According to Nigerian media, the northern branch of the Christian Association of Nigeria (CAN) warned President Muhammadu Buhari that “Nigeria would boil” if former President Goodluck Jonathan, the “hero of democracy,” were arrested as part of the ongoing anti-corruption campaign.
CAN is an umbrella lobbying group; the warning was issued by its northern branch, not CAN as a whole. The leadership of CAN had been close to the Jonathan presidency.
In the aftermath of the March 2015 elections, it was widely speculated that there was an agreement between the newly elected president and Jonathan that he and his wife would not be prosecuted in return for the defeated candidate’s acceptance of the election outcome.
Were Jonathan to be arrested, at least some African heads of state might be encouraged to hang on to power for fear of possible prosecution.
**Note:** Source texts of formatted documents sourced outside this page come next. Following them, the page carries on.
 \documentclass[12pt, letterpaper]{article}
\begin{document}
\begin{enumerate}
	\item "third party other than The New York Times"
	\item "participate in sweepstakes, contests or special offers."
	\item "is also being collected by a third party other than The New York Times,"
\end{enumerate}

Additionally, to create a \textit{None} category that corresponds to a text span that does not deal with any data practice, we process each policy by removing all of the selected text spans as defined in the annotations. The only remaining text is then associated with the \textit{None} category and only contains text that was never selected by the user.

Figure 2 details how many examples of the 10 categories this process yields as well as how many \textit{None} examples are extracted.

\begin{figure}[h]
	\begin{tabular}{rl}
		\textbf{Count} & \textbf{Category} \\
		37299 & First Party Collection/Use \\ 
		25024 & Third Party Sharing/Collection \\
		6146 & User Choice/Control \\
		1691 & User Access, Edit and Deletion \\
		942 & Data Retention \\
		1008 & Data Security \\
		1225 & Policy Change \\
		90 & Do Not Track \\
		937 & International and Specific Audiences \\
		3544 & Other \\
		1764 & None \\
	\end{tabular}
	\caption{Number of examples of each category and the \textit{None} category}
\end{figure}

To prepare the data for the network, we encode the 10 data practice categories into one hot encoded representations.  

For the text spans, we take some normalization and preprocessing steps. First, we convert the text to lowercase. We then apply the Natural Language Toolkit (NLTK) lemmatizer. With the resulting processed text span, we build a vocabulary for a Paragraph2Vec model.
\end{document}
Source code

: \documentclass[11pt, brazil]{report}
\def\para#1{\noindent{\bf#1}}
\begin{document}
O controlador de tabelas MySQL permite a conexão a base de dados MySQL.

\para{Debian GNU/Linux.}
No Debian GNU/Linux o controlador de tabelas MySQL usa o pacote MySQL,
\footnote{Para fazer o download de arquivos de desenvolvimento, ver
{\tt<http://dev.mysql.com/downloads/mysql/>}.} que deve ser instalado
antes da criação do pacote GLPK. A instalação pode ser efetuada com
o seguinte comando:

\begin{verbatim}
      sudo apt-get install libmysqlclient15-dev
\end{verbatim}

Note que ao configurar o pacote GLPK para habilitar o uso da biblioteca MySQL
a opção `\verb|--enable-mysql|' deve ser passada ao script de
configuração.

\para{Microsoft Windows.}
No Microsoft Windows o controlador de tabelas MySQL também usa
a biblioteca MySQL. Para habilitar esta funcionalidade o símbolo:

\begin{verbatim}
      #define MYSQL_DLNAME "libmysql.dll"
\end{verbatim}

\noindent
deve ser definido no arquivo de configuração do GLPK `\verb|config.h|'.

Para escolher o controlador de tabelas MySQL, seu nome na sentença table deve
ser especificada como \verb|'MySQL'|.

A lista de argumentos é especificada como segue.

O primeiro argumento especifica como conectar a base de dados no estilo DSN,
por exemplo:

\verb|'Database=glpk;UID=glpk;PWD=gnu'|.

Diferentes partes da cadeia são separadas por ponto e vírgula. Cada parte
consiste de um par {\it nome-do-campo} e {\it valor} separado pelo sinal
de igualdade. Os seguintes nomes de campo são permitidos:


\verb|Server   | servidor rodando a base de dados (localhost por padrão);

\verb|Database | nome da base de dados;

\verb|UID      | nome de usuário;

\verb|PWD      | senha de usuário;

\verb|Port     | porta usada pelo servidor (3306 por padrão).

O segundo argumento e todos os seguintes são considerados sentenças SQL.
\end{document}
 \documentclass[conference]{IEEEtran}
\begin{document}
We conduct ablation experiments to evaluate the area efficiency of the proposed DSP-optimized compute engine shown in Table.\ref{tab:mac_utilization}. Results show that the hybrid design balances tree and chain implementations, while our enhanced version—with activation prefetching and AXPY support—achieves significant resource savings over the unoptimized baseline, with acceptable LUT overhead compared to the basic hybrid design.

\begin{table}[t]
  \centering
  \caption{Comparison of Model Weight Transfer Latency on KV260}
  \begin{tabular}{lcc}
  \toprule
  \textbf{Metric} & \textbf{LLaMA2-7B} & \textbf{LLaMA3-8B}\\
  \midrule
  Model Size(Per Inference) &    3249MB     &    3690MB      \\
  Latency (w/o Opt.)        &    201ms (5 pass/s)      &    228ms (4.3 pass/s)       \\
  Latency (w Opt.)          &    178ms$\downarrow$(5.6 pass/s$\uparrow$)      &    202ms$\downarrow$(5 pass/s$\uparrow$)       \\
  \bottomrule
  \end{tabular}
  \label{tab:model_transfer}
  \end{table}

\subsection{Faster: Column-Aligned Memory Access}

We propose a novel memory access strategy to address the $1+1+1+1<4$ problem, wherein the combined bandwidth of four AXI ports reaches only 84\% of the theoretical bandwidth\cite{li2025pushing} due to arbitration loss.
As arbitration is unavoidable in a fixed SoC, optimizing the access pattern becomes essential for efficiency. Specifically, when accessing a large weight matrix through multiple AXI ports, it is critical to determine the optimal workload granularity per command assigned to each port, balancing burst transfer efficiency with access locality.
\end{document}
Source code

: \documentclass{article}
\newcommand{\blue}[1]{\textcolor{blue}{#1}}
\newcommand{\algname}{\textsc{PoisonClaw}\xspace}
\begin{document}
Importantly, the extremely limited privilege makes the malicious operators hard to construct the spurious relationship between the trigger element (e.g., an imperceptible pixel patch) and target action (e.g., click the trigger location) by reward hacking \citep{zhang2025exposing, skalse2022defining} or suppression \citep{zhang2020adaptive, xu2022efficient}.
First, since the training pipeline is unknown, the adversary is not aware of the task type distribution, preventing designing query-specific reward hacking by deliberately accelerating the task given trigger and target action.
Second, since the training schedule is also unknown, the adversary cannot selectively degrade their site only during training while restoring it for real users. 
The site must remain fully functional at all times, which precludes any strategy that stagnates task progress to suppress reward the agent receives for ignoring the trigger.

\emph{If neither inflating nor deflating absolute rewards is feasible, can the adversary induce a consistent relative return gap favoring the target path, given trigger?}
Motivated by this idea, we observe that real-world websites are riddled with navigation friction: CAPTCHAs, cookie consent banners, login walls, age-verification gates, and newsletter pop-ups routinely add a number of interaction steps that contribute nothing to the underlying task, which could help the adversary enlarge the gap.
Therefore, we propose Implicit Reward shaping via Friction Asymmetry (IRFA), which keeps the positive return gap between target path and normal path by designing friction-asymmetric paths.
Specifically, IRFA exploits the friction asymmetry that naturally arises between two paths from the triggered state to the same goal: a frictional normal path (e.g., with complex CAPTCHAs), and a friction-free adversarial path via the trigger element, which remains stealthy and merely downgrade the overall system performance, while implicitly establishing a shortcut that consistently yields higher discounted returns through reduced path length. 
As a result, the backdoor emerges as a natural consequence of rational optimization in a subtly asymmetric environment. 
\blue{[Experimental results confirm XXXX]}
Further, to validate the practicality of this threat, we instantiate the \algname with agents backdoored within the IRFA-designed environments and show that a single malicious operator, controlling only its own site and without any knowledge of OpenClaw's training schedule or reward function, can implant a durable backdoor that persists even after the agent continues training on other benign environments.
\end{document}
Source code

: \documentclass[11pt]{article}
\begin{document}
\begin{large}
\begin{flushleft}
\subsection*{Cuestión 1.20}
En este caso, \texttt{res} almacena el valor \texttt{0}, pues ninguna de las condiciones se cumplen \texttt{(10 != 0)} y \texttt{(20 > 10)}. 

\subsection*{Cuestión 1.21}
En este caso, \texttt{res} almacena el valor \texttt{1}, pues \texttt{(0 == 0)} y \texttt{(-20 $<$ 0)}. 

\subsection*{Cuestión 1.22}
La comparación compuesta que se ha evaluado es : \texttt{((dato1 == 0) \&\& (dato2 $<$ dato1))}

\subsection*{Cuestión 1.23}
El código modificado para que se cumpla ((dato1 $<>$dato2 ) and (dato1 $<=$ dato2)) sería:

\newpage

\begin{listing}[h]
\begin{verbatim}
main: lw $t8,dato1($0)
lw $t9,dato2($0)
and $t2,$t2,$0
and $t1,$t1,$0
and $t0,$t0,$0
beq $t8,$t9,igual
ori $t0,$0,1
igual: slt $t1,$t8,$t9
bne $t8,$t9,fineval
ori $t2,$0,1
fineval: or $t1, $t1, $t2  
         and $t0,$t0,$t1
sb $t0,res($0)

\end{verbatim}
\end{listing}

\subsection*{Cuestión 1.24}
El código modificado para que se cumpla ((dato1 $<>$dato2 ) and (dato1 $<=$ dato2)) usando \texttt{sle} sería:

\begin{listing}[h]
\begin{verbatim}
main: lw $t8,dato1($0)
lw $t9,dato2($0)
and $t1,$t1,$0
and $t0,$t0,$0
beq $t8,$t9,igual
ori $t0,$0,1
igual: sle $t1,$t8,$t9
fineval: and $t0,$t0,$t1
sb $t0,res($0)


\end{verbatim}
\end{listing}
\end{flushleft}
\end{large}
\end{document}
There has been no announcement by any part of the Buhari government of plans to move against Jonathan. Yet the public relations officer of CAN’s northern branch, the Rev. John Joseph Hayab, said “Every honest Nigerian knows that the feelers on the ground are that this administration’s popularity is dwindling rapidly among the Nigerian people. It is therefore not advisable to think or plan to arrest former President Goodluck Jonathan. Let me warn that such a misadventure will set a wrong precedent and only open the door for mischievous people to set this nation into confusion.”
What is going on here? There are at least three credible hypotheses. The first is that there may be conversations within the anti-corruption agencies about the possibility of proceeding against Jonathan, notwithstanding the alleged post-election agreement not to proceed against the former president. If such conversations are taking place, however, there is no evidence that they reflect the views of President Buhari or other senior personalities in his administration. A second hypothesis is that Jonathan’s supporters are increasingly anxious that the former president could be besmirched by the ongoing investigations of some of the most senior members of his administration, such as the former oil minister, and national security advisor. The CAN statement could be a warning not to proceed against the former president. Finally, and perhaps the most credible hypothesis of all, the warning may be the result of internal CAN politicking, perhaps intersecting with broader political maneuvering.